Please give, word for word, the line containing "<h1>💻 Overwiew</h1>" and every line that comes after it in the data below.

» Supplied material
⁂
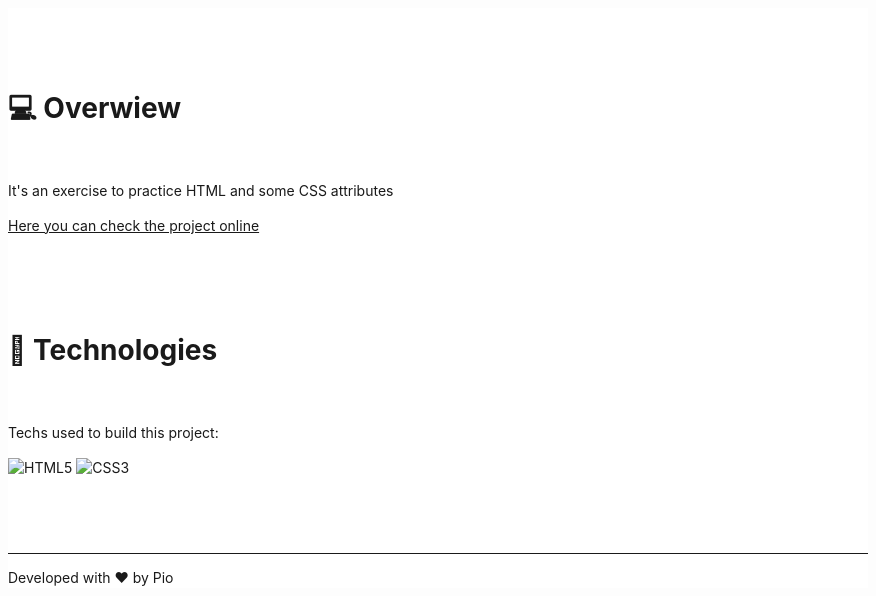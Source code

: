 </br>
</br>
<h1>💻 Overwiew</h1>
<br>
<p>It's an exercise to practice HTML and some CSS attributes</p>


[Here you can check the project online](https://somentepio.github.io/homepage-project-01)

<br>
<br>
<h1> 🚀 Technologies</h1>
<br>

<p>Techs used to build this project:</p>


<div>
  
  <img src="https://img.shields.io/badge/HTML5-E34F26?style=for-the-badge&logo=html5&logoColor=white" alt="HTML5"/>
  
  <img src="https://img.shields.io/badge/CSS3-1572B6?style=for-the-badge&logo=css3&logoColor=white" alt="CSS3"/>
  
  
  
  
  
  
  
<div/>


</br>
</br>
</br>



---

<p font-size=12px; >Developed with ♥ by Pio </p>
⁂
» Exercise result
<h1>💻 Overwiew</h1>
<br>
<p>It's an exercise to practice HTML and some CSS attributes</p>


[Here you can check the project online](https://somentepio.github.io/homepage-project-01)

<br>
<br>
<h1> 🚀 Technologies</h1>
<br>

<p>Techs used to build this project:</p>


<div>
  
  <img src="https://img.shields.io/badge/HTML5-E34F26?style=for-the-badge&logo=html5&logoColor=white" alt="HTML5"/>
  
  <img src="https://img.shields.io/badge/CSS3-1572B6?style=for-the-badge&logo=css3&logoColor=white" alt="CSS3"/>
  
  
  
  
  
  
  
<div/>


</br>
</br>
</br>



---

<p font-size=12px; >Developed with ♥ by Pio </p>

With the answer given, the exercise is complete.